**WORK ITEM:** All lines below containing the string "一篇文章写十天" are to be copied.

(Pictures paired with source code)
-=-=-

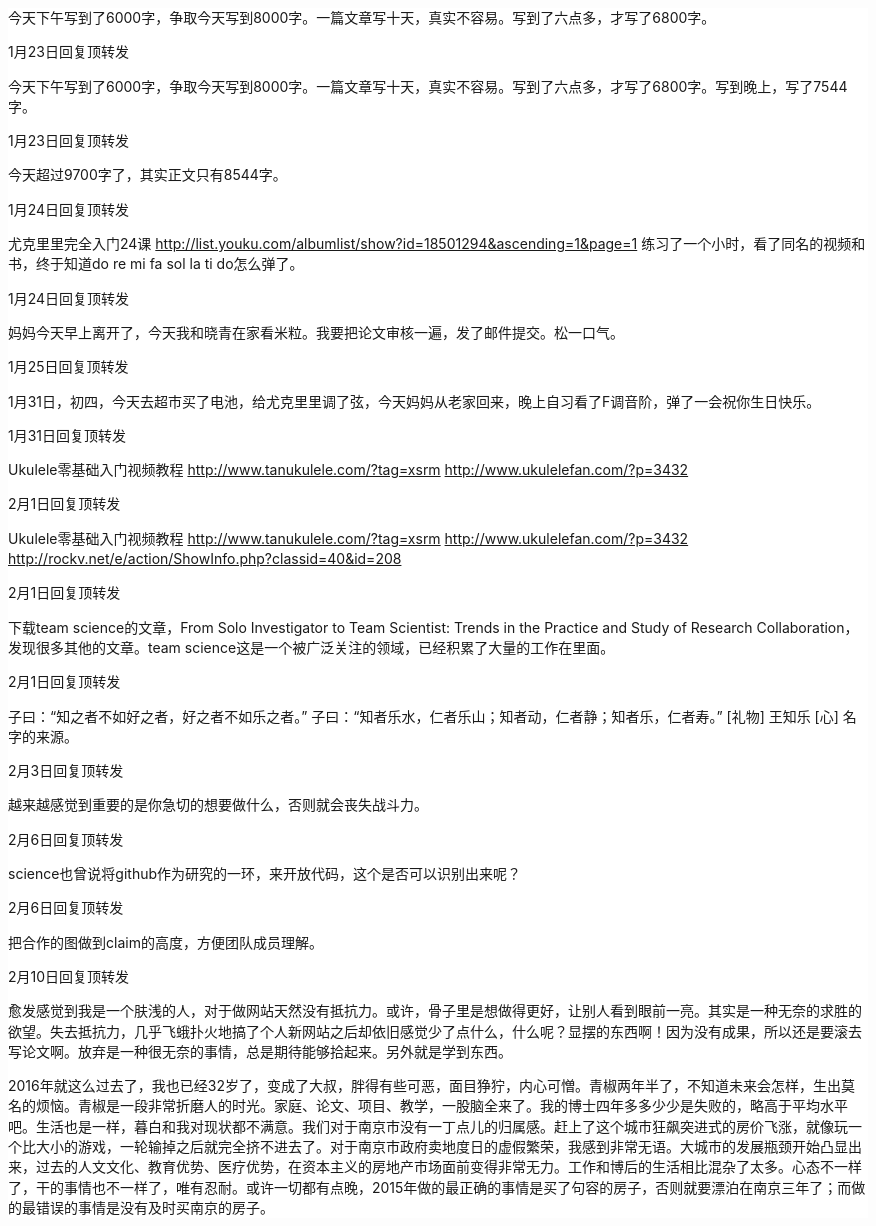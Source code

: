 今天下午写到了6000字，争取今天写到8000字。一篇文章写十天，真实不容易。写到了六点多，才写了6800字。

1月23日回复顶转发

今天下午写到了6000字，争取今天写到8000字。一篇文章写十天，真实不容易。写到了六点多，才写了6800字。写到晚上，写了7544字。

1月23日回复顶转发

今天超过9700字了，其实正文只有8544字。

1月24日回复顶转发

尤克里里完全入门24课 http://list.youku.com/albumlist/show?id=18501294&ascending=1&page=1
练习了一个小时，看了同名的视频和书，终于知道do re mi fa sol la ti do怎么弹了。

1月24日回复顶转发

妈妈今天早上离开了，今天我和晓青在家看米粒。我要把论文审核一遍，发了邮件提交。松一口气。

1月25日回复顶转发

1月31日，初四，今天去超市买了电池，给尤克里里调了弦，今天妈妈从老家回来，晚上自习看了F调音阶，弹了一会祝你生日快乐。

1月31日回复顶转发

Ukulele零基础入门视频教程 http://www.tanukulele.com/?tag=xsrm http://www.ukulelefan.com/?p=3432

2月1日回复顶转发

Ukulele零基础入门视频教程
http://www.tanukulele.com/?tag=xsrm
http://www.ukulelefan.com/?p=3432
http://rockv.net/e/action/ShowInfo.php?classid=40&id=208

2月1日回复顶转发

下载team science的文章，From Solo Investigator to Team Scientist: Trends in the Practice and Study of Research Collaboration，发现很多其他的文章。team science这是一个被广泛关注的领域，已经积累了大量的工作在里面。

2月1日回复顶转发

子曰：“知之者不如好之者，好之者不如乐之者。” 子曰：“知者乐水，仁者乐山；知者动，仁者静；知者乐，仁者寿。”  [礼物] 王知乐 [心] 名字的来源。

2月3日回复顶转发

越来越感觉到重要的是你急切的想要做什么，否则就会丧失战斗力。 ​​​​

2月6日回复顶转发

science也曾说将github作为研究的一环，来开放代码，这个是否可以识别出来呢？

2月6日回复顶转发

把合作的图做到claim的高度，方便团队成员理解。

2月10日回复顶转发

愈发感觉到我是一个肤浅的人，对于做网站天然没有抵抗力。或许，骨子里是想做得更好，让别人看到眼前一亮。其实是一种无奈的求胜的欲望。失去抵抗力，几乎飞蛾扑火地搞了个人新网站之后却依旧感觉少了点什么，什么呢？显摆的东西啊！因为没有成果，所以还是要滚去写论文啊。放弃是一种很无奈的事情，总是期待能够拾起来。另外就是学到东西。



2016年就这么过去了，我也已经32岁了，变成了大叔，胖得有些可恶，面目狰狞，内心可憎。青椒两年半了，不知道未来会怎样，生出莫名的烦恼。青椒是一段非常折磨人的时光。家庭、论文、项目、教学，一股脑全来了。我的博士四年多多少少是失败的，略高于平均水平吧。生活也是一样，暮白和我对现状都不满意。我们对于南京市没有一丁点儿的归属感。赶上了这个城市狂飙突进式的房价飞涨，就像玩一个比大小的游戏，一轮输掉之后就完全挤不进去了。对于南京市政府卖地度日的虚假繁荣，我感到非常无语。大城市的发展瓶颈开始凸显出来，过去的人文文化、教育优势、医疗优势，在资本主义的房地产市场面前变得非常无力。工作和博后的生活相比混杂了太多。心态不一样了，干的事情也不一样了，唯有忍耐。或许一切都有点晚，2015年做的最正确的事情是买了句容的房子，否则就要漂泊在南京三年了；而做的最错误的事情是没有及时买南京的房子。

-=-=-

**PROBLEM SOLUTION:**
: 今天下午写到了6000字，争取今天写到8000字。一篇文章写十天，真实不容易。写到了六点多，才写了6800字。
今天下午写到了6000字，争取今天写到8000字。一篇文章写十天，真实不容易。写到了六点多，才写了6800字。写到晚上，写了7544字。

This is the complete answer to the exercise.